Action item: Across all the records, filter for lines with the word "QueryPie의" and copy them.

(Pictures paired with source code)
··········
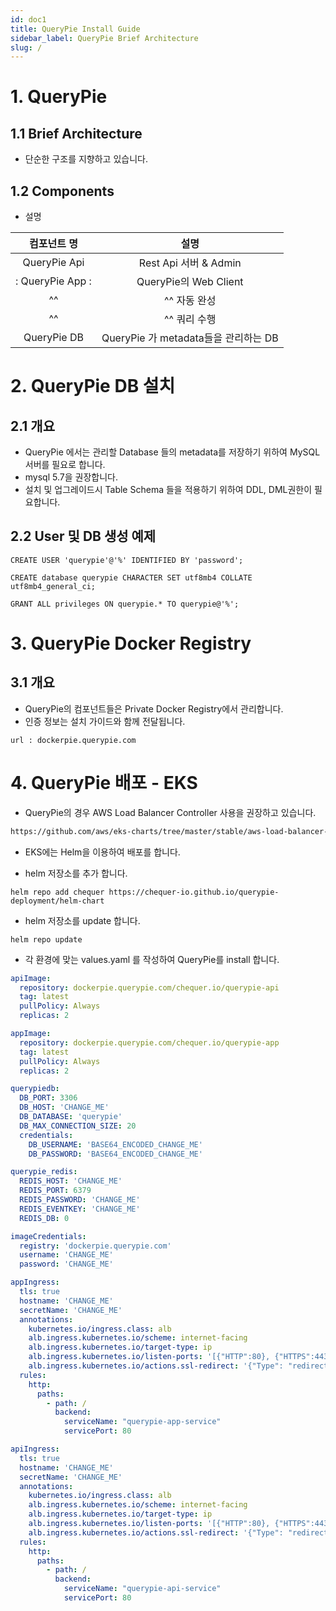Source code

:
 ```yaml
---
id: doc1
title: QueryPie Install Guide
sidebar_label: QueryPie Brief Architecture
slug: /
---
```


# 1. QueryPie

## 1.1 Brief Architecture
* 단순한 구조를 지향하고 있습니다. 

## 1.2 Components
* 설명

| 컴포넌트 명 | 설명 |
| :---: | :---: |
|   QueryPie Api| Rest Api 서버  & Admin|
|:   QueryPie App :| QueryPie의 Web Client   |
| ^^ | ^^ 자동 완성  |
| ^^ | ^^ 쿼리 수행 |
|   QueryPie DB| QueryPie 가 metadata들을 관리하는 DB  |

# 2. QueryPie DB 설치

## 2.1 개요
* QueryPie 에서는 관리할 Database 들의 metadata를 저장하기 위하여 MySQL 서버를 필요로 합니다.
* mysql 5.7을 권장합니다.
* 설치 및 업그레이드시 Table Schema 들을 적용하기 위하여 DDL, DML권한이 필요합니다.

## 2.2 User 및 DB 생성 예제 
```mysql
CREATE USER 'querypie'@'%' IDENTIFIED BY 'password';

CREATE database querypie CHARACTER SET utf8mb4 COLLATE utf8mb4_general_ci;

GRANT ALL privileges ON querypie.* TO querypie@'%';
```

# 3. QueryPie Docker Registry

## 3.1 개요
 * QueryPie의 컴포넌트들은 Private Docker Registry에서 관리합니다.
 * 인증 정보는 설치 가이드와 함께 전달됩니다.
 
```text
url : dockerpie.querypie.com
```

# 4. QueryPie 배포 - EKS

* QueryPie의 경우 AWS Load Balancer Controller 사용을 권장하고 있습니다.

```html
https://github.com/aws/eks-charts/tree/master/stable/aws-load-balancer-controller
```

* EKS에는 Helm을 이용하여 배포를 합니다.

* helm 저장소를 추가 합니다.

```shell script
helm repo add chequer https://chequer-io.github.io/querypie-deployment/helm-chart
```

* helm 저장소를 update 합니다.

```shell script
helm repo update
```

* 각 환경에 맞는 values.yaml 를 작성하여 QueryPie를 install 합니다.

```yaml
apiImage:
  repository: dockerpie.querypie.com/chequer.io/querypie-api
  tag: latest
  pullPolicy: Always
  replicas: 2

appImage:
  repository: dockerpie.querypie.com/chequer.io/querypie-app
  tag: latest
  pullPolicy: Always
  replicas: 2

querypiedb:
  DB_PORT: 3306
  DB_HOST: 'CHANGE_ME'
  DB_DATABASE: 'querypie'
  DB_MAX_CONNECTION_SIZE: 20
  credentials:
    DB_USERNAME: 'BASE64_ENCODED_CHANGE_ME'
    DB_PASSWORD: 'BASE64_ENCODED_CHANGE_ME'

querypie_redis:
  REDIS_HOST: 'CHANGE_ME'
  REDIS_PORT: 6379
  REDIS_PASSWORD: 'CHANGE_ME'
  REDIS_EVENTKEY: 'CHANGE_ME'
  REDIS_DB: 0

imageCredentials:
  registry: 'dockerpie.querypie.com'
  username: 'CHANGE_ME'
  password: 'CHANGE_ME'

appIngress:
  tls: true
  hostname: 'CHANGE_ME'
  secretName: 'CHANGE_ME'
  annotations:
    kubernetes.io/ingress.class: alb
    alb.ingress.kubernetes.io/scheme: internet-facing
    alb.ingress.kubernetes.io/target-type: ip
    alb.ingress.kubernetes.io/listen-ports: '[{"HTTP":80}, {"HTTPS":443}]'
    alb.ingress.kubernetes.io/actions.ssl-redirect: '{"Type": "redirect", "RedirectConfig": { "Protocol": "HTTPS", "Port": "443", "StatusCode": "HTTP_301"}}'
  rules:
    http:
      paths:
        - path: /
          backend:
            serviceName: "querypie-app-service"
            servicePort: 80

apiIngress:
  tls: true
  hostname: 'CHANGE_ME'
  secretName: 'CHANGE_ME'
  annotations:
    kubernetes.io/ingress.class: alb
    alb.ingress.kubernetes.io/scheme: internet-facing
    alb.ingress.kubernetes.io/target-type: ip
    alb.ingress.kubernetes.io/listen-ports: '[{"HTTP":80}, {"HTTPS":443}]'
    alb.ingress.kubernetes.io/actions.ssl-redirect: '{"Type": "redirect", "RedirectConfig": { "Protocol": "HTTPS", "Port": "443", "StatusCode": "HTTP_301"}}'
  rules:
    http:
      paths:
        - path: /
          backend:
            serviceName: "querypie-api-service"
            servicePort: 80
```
··········
Written response:
|:   QueryPie App :| QueryPie의 Web Client   |
 * QueryPie의 컴포넌트들은 Private Docker Registry에서 관리합니다.
* QueryPie의 경우 AWS Load Balancer Controller 사용을 권장하고 있습니다.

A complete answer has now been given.